Most of Wildlife rises and falls on Kazan and Dano capturing the rhythms of Ford’s writing and the cast’s ability to deliver the subtle nuances necessary for something so paradoxically low key and ambitious to succeed, but the first time director also finds nice ways to coax the author’s themes out through visuals. The production design of the Brinson house might be inornate and simplistic, but the vast prairies, looming mountains, and expansive skies nicely highlight the emptiness of their lives. An almost painterly moment depicting Jerry’s reality on the front lines of a forest fire – captured astoundingly by cinematographer Diego Garcia – bests a similarly memorable sequence in Alfonso Cuarón’s Roma, which is not small praise. Garcia, who has worked on other visually resplendent and poetic works like Neon Bull and Cemetery of Splendour, proves to be a perfect collaborator for Dano’s first directorial project. Garcia captures perfect, realistic, and gorgeous images, while Dano is able to remain focused on the emotional and narrative beats.
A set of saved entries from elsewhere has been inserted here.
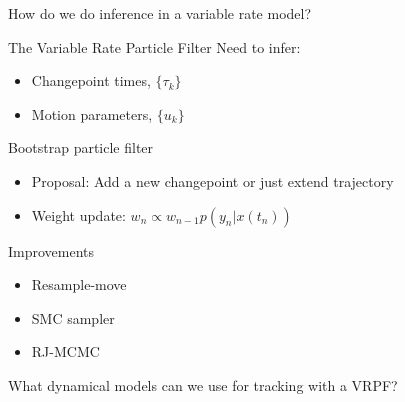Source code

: \documentclass{beamer}
\begin{document}
\begin{frame}
How do we do inference in a variable rate model?
\end{frame}

\begin{frame}{The Variable Rate Particle Filter}
\pause Need to infer:
\begin{itemize}
 \item Changepoint times, $\{\tau_k\}$
 \item Motion parameters, $\{u_k\}$
\end{itemize}
\pause Bootstrap particle filter
\begin{itemize}
  \item Proposal: Add a new changepoint or just extend trajectory
  \item Weight update: $w_n \propto w_{n-1} p(y_n|x(t_n))$
\end{itemize}
\pause Improvements
\begin{itemize}
  \item Resample-move
  \item SMC sampler
  \item RJ-MCMC
\end{itemize}
\end{frame}

\begin{frame}
\end{frame}

\begin{frame}
What dynamical models can we use for tracking with a VRPF?
\end{frame}
\end{document}
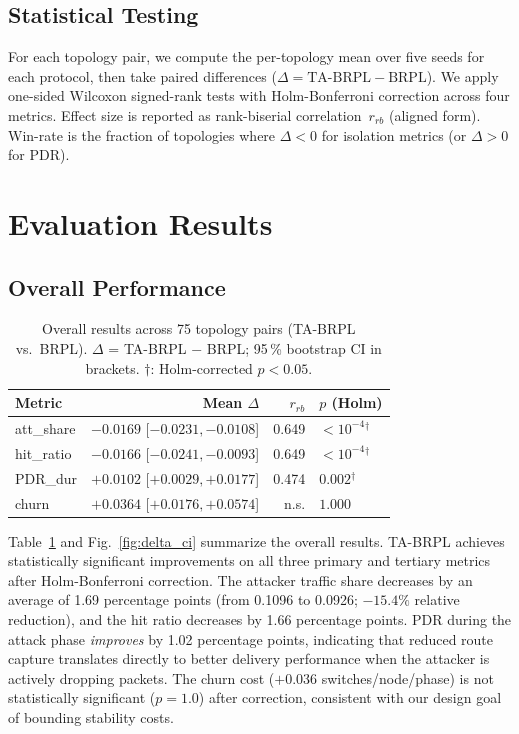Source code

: \documentclass[conference]{IEEEtran}
\begin{document}
\subsection{Statistical Testing}

For each topology pair, we compute the per-topology mean over five seeds
for each protocol, then take paired differences ($\Delta = \text{TA-BRPL} - \text{BRPL}$).
We apply one-sided Wilcoxon signed-rank tests with Holm-Bonferroni correction
across four metrics.
Effect size is reported as rank-biserial correlation~$r_{rb}$ (aligned form).
Win-rate is the fraction of topologies where $\Delta < 0$ for isolation metrics
(or $\Delta > 0$ for PDR).

\section{Evaluation Results}
\label{sec:results}

\subsection{Overall Performance}
\label{sec:results_overall}

\begin{table}[t]
\centering
\caption{Overall results across 75 topology pairs (TA-BRPL vs.\ BRPL).
  $\Delta$ = TA-BRPL $-$ BRPL; 95\,\% bootstrap CI in brackets.
  $\dagger$: Holm-corrected $p < 0.05$.}
\label{tab:main_overall}
\begin{tabular}{lrrl}
\toprule
Metric & Mean $\Delta$ & $r_{rb}$ & $p$ (Holm) \\
\midrule
att\_share & $-0.0169$ [$-0.0231, -0.0108$] & 0.649 & $<10^{-4}$$^\dagger$ \\
hit\_ratio & $-0.0166$ [$-0.0241, -0.0093$] & 0.649 & $<10^{-4}$$^\dagger$ \\
PDR\_dur   & $+0.0102$ [$+0.0029, +0.0177$] & 0.474 & $0.002$$^\dagger$ \\
churn      & $+0.0364$ [$+0.0176, +0.0574$] & n.s.  & $1.000$ \\
\bottomrule
\end{tabular}
\end{table}

Table~\ref{tab:main_overall} and Fig.~\ref{fig:delta_ci}
summarize the overall results.
TA-BRPL achieves statistically significant improvements on all three
primary and tertiary metrics after Holm-Bonferroni correction.
The attacker traffic share decreases by an average of 1.69 percentage points
(from 0.1096 to 0.0926; $-15.4\%$ relative reduction),
and the hit ratio decreases by 1.66 percentage points.
PDR during the attack phase \emph{improves} by 1.02 percentage points,
indicating that reduced route capture translates directly to better
delivery performance when the attacker is actively dropping packets.
The churn cost ($+0.036$ switches/node/phase) is not statistically
significant ($p = 1.0$) after correction,
consistent with our design goal of bounding stability costs.
\end{document}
As the film’s lead and the story’s moral centre, Oxenbould makes a considerable impression. He has to both provide the audience with a way into Dano’s material and remain somewhat impartially empathetic. Too far in the former direction, and Wildlife would devolve into old-timey melodrama. Too far in the latter, and Joe would become a bland cipher. Oxenbould’s performance – which is the definition of “star making” – is incredibly nuanced. Whenever Joe interacts with either of his parents, it’s clear that the young man has an affinity for both mother and father equally, but there are character traits in each that rub him the wrong way. Like any “good son” of the 1950s, Joe rarely raises his voice unless he’s forced to a breaking point (and he is brought there, several times), but Oxenbould makes the character’s obvious discomfort visually subtle. He’s too young to tell anyone how they should live their lives, and still wants someone to give him guidance into his impending adulthood. Dano might’ve employed acting heavyweights Gyllenhaal and Mulligan to play Joe’s parents, but it’s Oxenbould who makes just as big of an impact here as the film’s director.

Gyllenhaal, who disappears out of necessity for large portions of the film, is utilized sparingly, but the actor is able to make sure that Jerry’s stoic, principled nature looms large whenever the character isn’t on screen. It’s a generous performance. Mulligan is offered the juiciest role here, as an increasingly cold and confused mother set adrift by her husband during an era where women in many parts of the country were still being raised to be homemakers. The only thing Jeanette knows how to provide is love and support, but her trust has been betrayed and poisoned. She’s becoming cynical, but even at her lowest, something maternal rises back to her increasingly hardened surface. Both parents are prideful, not particularly well educated, blue collar people, and neither is able to realize their streaks of emotional cruelty towards one another, but Mulligan has definitely been gifted here with the best character next to Oxenbould.

There’s a lot to admire and parse within Wildlife, and the only real regret that I could mention is that it wasn’t released sooner and with a bit more fanfare. It’s a remarkable and poignant debut that’s worth seeking out. I was lucky enough to see it in the fall at the Toronto International Film Festival, and for the longest time it was beginning to look like I would never have the chance to talk about it. Thankfully, I was given the chance (although, I would’ve liked more notice than an email briefly noting it’s release two days before it came out), and now local audiences can see one of the most unjustly slept on efforts of 2018. Here’s hoping the rest of Canada is next.

Wildlife opens at TIFF Bell Lightbox on Friday, January 4, 2019.